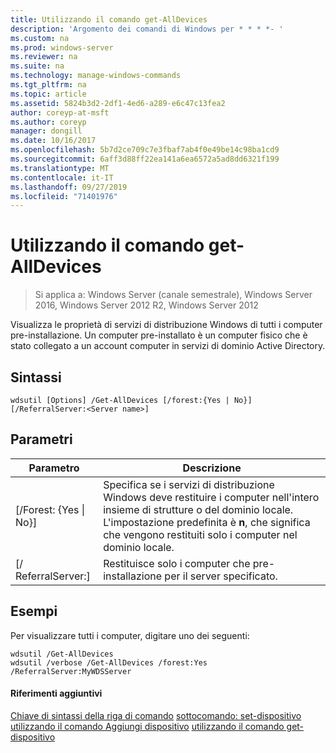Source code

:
```yaml
---
title: Utilizzando il comando get-AllDevices
description: 'Argomento dei comandi di Windows per * * * *- '
ms.custom: na
ms.prod: windows-server
ms.reviewer: na
ms.suite: na
ms.technology: manage-windows-commands
ms.tgt_pltfrm: na
ms.topic: article
ms.assetid: 5824b3d2-2df1-4ed6-a289-e6c47c13fea2
author: coreyp-at-msft
ms.author: coreyp
manager: dongill
ms.date: 10/16/2017
ms.openlocfilehash: 5b7d2ce709c7e3fbaf7ab4f0e49be14c98ba1cd9
ms.sourcegitcommit: 6aff3d88ff22ea141a6ea6572a5ad8dd6321f199
ms.translationtype: MT
ms.contentlocale: it-IT
ms.lasthandoff: 09/27/2019
ms.locfileid: "71401976"
---
```

# <a name="using-the-get-alldevices-command"></a>Utilizzando il comando get-AllDevices

>Si applica a: Windows Server (canale semestrale), Windows Server 2016, Windows Server 2012 R2, Windows Server 2012

Visualizza le proprietà di servizi di distribuzione Windows di tutti i computer pre-installazione. Un computer pre-installato è un computer fisico che è stato collegato a un account computer in servizi di dominio Active Directory.
## <a name="syntax"></a>Sintassi
```
wdsutil [Options] /Get-AllDevices [/forest:{Yes | No}] [/ReferralServer:<Server name>]
```
## <a name="parameters"></a>Parametri
|Parametro|Descrizione|
|-------|--------|
|[/Forest: {Yes &#124; No}]|Specifica se i servizi di distribuzione Windows deve restituire i computer nell'intero insieme di strutture o del dominio locale. L'impostazione predefinita è **n**, che significa che vengono restituiti solo i computer nel dominio locale.|
|[/ ReferralServer:<Server name>]|Restituisce solo i computer che pre-installazione per il server specificato.|
## <a name="BKMK_examples"></a>Esempi
Per visualizzare tutti i computer, digitare uno dei seguenti:
```
wdsutil /Get-AllDevices
wdsutil /verbose /Get-AllDevices /forest:Yes /ReferralServer:MyWDSServer
```
#### <a name="additional-references"></a>Riferimenti aggiuntivi
[Chiave di sintassi della riga di comando](command-line-syntax-key.md)
[sottocomando: set-dispositivo](subcommand-set-device.md)
[utilizzando il comando Aggiungi dispositivo](using-the-add-device-command.md)
[utilizzando il comando get-dispositivo](using-the-get-device-command.md)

Your objective – Each line above that has the word "wdsutil" must be copied.

Reply to the exercise –
wdsutil [Options] /Get-AllDevices [/forest:{Yes | No}] [/ReferralServer:<Server name>]
wdsutil /Get-AllDevices
wdsutil /verbose /Get-AllDevices /forest:Yes /ReferralServer:MyWDSServer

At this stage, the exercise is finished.